The task: Please give the data below again in full, exactly as it stands.

[Collected data]
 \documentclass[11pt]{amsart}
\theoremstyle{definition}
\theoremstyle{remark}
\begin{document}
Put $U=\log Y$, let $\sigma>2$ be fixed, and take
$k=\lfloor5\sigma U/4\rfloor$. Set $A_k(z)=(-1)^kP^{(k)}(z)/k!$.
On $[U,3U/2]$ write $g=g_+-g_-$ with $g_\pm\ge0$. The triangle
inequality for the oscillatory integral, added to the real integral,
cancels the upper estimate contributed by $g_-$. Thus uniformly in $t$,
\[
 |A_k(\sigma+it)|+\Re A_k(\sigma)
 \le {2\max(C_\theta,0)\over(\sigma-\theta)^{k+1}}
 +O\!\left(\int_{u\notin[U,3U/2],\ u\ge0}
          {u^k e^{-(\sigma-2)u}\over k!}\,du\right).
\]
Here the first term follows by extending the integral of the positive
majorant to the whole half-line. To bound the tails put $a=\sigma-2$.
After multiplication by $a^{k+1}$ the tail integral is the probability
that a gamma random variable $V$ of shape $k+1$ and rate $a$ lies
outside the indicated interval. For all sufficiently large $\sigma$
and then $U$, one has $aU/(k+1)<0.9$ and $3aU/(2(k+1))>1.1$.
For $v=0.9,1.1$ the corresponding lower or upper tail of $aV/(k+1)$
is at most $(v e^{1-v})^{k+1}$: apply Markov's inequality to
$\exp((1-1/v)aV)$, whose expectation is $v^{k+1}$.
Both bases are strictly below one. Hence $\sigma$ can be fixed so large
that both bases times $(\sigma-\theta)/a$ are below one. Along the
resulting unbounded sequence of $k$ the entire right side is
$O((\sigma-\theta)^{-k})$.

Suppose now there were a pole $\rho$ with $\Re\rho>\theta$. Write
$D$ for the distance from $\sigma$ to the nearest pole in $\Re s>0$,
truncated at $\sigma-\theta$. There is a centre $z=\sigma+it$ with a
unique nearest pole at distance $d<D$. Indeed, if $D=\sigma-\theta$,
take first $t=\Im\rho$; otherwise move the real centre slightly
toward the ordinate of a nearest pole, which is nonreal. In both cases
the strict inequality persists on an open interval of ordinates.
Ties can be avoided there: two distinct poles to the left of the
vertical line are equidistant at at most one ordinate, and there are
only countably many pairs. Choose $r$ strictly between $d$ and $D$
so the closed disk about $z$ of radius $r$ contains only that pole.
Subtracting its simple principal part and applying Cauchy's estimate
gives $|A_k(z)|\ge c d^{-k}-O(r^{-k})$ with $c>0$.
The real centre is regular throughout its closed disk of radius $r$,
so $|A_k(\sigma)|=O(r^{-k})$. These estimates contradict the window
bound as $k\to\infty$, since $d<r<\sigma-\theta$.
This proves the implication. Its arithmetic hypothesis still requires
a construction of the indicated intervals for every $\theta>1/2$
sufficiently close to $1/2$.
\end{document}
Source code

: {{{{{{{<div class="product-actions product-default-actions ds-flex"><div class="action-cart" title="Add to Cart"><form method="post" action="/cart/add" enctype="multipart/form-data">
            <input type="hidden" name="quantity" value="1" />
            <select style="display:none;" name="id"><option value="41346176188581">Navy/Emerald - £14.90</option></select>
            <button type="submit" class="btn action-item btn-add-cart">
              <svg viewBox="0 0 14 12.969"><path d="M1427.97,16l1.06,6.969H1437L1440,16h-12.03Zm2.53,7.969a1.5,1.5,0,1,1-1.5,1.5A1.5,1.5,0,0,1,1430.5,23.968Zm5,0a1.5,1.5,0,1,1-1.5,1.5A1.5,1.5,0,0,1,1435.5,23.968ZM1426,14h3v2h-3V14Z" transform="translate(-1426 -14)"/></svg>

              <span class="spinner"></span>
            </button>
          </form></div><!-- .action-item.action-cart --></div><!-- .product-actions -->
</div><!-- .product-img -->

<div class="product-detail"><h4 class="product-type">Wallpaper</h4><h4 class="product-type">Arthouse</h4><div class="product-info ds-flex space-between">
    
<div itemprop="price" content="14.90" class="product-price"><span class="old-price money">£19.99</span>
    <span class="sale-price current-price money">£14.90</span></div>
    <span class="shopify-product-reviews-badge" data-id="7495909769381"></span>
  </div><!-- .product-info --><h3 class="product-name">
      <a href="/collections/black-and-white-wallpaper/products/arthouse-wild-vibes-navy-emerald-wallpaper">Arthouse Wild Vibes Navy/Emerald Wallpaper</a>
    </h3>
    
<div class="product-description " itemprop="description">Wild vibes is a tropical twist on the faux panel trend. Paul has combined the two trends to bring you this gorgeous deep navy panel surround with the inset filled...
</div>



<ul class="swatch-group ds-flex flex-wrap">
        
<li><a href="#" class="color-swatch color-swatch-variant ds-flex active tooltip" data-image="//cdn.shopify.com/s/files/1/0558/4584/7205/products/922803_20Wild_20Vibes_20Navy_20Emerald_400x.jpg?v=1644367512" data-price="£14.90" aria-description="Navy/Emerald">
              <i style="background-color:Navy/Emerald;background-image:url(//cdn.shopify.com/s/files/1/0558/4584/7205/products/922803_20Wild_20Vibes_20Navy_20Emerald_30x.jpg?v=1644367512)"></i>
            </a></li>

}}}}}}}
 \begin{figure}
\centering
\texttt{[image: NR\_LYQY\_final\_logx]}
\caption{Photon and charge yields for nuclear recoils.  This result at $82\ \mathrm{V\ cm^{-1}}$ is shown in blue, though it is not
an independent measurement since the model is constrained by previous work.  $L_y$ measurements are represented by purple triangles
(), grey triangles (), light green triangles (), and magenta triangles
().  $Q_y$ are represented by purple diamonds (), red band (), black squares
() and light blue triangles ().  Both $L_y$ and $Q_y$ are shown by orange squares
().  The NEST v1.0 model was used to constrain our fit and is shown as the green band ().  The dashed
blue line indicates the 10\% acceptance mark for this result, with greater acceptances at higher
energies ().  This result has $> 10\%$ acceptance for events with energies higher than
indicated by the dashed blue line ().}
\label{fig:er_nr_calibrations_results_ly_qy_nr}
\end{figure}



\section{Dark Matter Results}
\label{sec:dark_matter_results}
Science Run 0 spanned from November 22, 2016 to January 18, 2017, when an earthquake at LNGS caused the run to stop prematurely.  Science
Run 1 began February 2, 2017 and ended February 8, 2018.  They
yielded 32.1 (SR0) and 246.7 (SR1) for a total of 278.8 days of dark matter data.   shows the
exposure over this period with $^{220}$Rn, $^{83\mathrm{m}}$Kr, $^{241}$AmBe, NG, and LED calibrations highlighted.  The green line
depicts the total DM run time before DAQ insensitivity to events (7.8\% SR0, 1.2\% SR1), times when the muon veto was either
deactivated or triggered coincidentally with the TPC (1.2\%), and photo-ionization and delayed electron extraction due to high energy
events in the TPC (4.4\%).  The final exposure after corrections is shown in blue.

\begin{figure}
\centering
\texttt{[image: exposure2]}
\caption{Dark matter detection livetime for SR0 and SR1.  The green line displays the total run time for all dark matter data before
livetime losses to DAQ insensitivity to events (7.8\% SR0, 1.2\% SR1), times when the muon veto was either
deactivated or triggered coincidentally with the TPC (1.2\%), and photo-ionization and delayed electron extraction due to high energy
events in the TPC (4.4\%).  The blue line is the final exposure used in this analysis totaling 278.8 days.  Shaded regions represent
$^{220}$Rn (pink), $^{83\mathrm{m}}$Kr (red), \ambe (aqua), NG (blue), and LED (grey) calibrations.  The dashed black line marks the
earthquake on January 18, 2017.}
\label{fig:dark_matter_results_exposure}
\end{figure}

Solved problem:
 \documentclass[11pt]{amsart}
\theoremstyle{definition}
\theoremstyle{remark}
\begin{document}
Put $U=\log Y$, let $\sigma>2$ be fixed, and take
$k=\lfloor5\sigma U/4\rfloor$. Set $A_k(z)=(-1)^kP^{(k)}(z)/k!$.
On $[U,3U/2]$ write $g=g_+-g_-$ with $g_\pm\ge0$. The triangle
inequality for the oscillatory integral, added to the real integral,
cancels the upper estimate contributed by $g_-$. Thus uniformly in $t$,
\[
 |A_k(\sigma+it)|+\Re A_k(\sigma)
 \le {2\max(C_\theta,0)\over(\sigma-\theta)^{k+1}}
 +O\!\left(\int_{u\notin[U,3U/2],\ u\ge0}
          {u^k e^{-(\sigma-2)u}\over k!}\,du\right).
\]
Here the first term follows by extending the integral of the positive
majorant to the whole half-line. To bound the tails put $a=\sigma-2$.
After multiplication by $a^{k+1}$ the tail integral is the probability
that a gamma random variable $V$ of shape $k+1$ and rate $a$ lies
outside the indicated interval. For all sufficiently large $\sigma$
and then $U$, one has $aU/(k+1)<0.9$ and $3aU/(2(k+1))>1.1$.
For $v=0.9,1.1$ the corresponding lower or upper tail of $aV/(k+1)$
is at most $(v e^{1-v})^{k+1}$: apply Markov's inequality to
$\exp((1-1/v)aV)$, whose expectation is $v^{k+1}$.
Both bases are strictly below one. Hence $\sigma$ can be fixed so large
that both bases times $(\sigma-\theta)/a$ are below one. Along the
resulting unbounded sequence of $k$ the entire right side is
$O((\sigma-\theta)^{-k})$.

Suppose now there were a pole $\rho$ with $\Re\rho>\theta$. Write
$D$ for the distance from $\sigma$ to the nearest pole in $\Re s>0$,
truncated at $\sigma-\theta$. There is a centre $z=\sigma+it$ with a
unique nearest pole at distance $d<D$. Indeed, if $D=\sigma-\theta$,
take first $t=\Im\rho$; otherwise move the real centre slightly
toward the ordinate of a nearest pole, which is nonreal. In both cases
the strict inequality persists on an open interval of ordinates.
Ties can be avoided there: two distinct poles to the left of the
vertical line are equidistant at at most one ordinate, and there are
only countably many pairs. Choose $r$ strictly between $d$ and $D$
so the closed disk about $z$ of radius $r$ contains only that pole.
Subtracting its simple principal part and applying Cauchy's estimate
gives $|A_k(z)|\ge c d^{-k}-O(r^{-k})$ with $c>0$.
The real centre is regular throughout its closed disk of radius $r$,
so $|A_k(\sigma)|=O(r^{-k})$. These estimates contradict the window
bound as $k\to\infty$, since $d<r<\sigma-\theta$.
This proves the implication. Its arithmetic hypothesis still requires
a construction of the indicated intervals for every $\theta>1/2$
sufficiently close to $1/2$.
\end{document}
Source code

: {{{{{{{<div class="product-actions product-default-actions ds-flex"><div class="action-cart" title="Add to Cart"><form method="post" action="/cart/add" enctype="multipart/form-data">
            <input type="hidden" name="quantity" value="1" />
            <select style="display:none;" name="id"><option value="41346176188581">Navy/Emerald - £14.90</option></select>
            <button type="submit" class="btn action-item btn-add-cart">
              <svg viewBox="0 0 14 12.969"><path d="M1427.97,16l1.06,6.969H1437L1440,16h-12.03Zm2.53,7.969a1.5,1.5,0,1,1-1.5,1.5A1.5,1.5,0,0,1,1430.5,23.968Zm5,0a1.5,1.5,0,1,1-1.5,1.5A1.5,1.5,0,0,1,1435.5,23.968ZM1426,14h3v2h-3V14Z" transform="translate(-1426 -14)"/></svg>

              <span class="spinner"></span>
            </button>
          </form></div><!-- .action-item.action-cart --></div><!-- .product-actions -->
</div><!-- .product-img -->

<div class="product-detail"><h4 class="product-type">Wallpaper</h4><h4 class="product-type">Arthouse</h4><div class="product-info ds-flex space-between">
    
<div itemprop="price" content="14.90" class="product-price"><span class="old-price money">£19.99</span>
    <span class="sale-price current-price money">£14.90</span></div>
    <span class="shopify-product-reviews-badge" data-id="7495909769381"></span>
  </div><!-- .product-info --><h3 class="product-name">
      <a href="/collections/black-and-white-wallpaper/products/arthouse-wild-vibes-navy-emerald-wallpaper">Arthouse Wild Vibes Navy/Emerald Wallpaper</a>
    </h3>
    
<div class="product-description " itemprop="description">Wild vibes is a tropical twist on the faux panel trend. Paul has combined the two trends to bring you this gorgeous deep navy panel surround with the inset filled...
</div>



<ul class="swatch-group ds-flex flex-wrap">
        
<li><a href="#" class="color-swatch color-swatch-variant ds-flex active tooltip" data-image="//cdn.shopify.com/s/files/1/0558/4584/7205/products/922803_20Wild_20Vibes_20Navy_20Emerald_400x.jpg?v=1644367512" data-price="£14.90" aria-description="Navy/Emerald">
              <i style="background-color:Navy/Emerald;background-image:url(//cdn.shopify.com/s/files/1/0558/4584/7205/products/922803_20Wild_20Vibes_20Navy_20Emerald_30x.jpg?v=1644367512)"></i>
            </a></li>

}}}}}}}
 \begin{figure}
\centering
\texttt{[image: NR\_LYQY\_final\_logx]}
\caption{Photon and charge yields for nuclear recoils.  This result at $82\ \mathrm{V\ cm^{-1}}$ is shown in blue, though it is not
an independent measurement since the model is constrained by previous work.  $L_y$ measurements are represented by purple triangles
(), grey triangles (), light green triangles (), and magenta triangles
().  $Q_y$ are represented by purple diamonds (), red band (), black squares
() and light blue triangles ().  Both $L_y$ and $Q_y$ are shown by orange squares
().  The NEST v1.0 model was used to constrain our fit and is shown as the green band ().  The dashed
blue line indicates the 10\% acceptance mark for this result, with greater acceptances at higher
energies ().  This result has $> 10\%$ acceptance for events with energies higher than
indicated by the dashed blue line ().}
\label{fig:er_nr_calibrations_results_ly_qy_nr}
\end{figure}



\section{Dark Matter Results}
\label{sec:dark_matter_results}
Science Run 0 spanned from November 22, 2016 to January 18, 2017, when an earthquake at LNGS caused the run to stop prematurely.  Science
Run 1 began February 2, 2017 and ended February 8, 2018.  They
yielded 32.1 (SR0) and 246.7 (SR1) for a total of 278.8 days of dark matter data.   shows the
exposure over this period with $^{220}$Rn, $^{83\mathrm{m}}$Kr, $^{241}$AmBe, NG, and LED calibrations highlighted.  The green line
depicts the total DM run time before DAQ insensitivity to events (7.8\% SR0, 1.2\% SR1), times when the muon veto was either
deactivated or triggered coincidentally with the TPC (1.2\%), and photo-ionization and delayed electron extraction due to high energy
events in the TPC (4.4\%).  The final exposure after corrections is shown in blue.

\begin{figure}
\centering
\texttt{[image: exposure2]}
\caption{Dark matter detection livetime for SR0 and SR1.  The green line displays the total run time for all dark matter data before
livetime losses to DAQ insensitivity to events (7.8\% SR0, 1.2\% SR1), times when the muon veto was either
deactivated or triggered coincidentally with the TPC (1.2\%), and photo-ionization and delayed electron extraction due to high energy
events in the TPC (4.4\%).  The blue line is the final exposure used in this analysis totaling 278.8 days.  Shaded regions represent
$^{220}$Rn (pink), $^{83\mathrm{m}}$Kr (red), \ambe (aqua), NG (blue), and LED (grey) calibrations.  The dashed black line marks the
earthquake on January 18, 2017.}
\label{fig:dark_matter_results_exposure}
\end{figure}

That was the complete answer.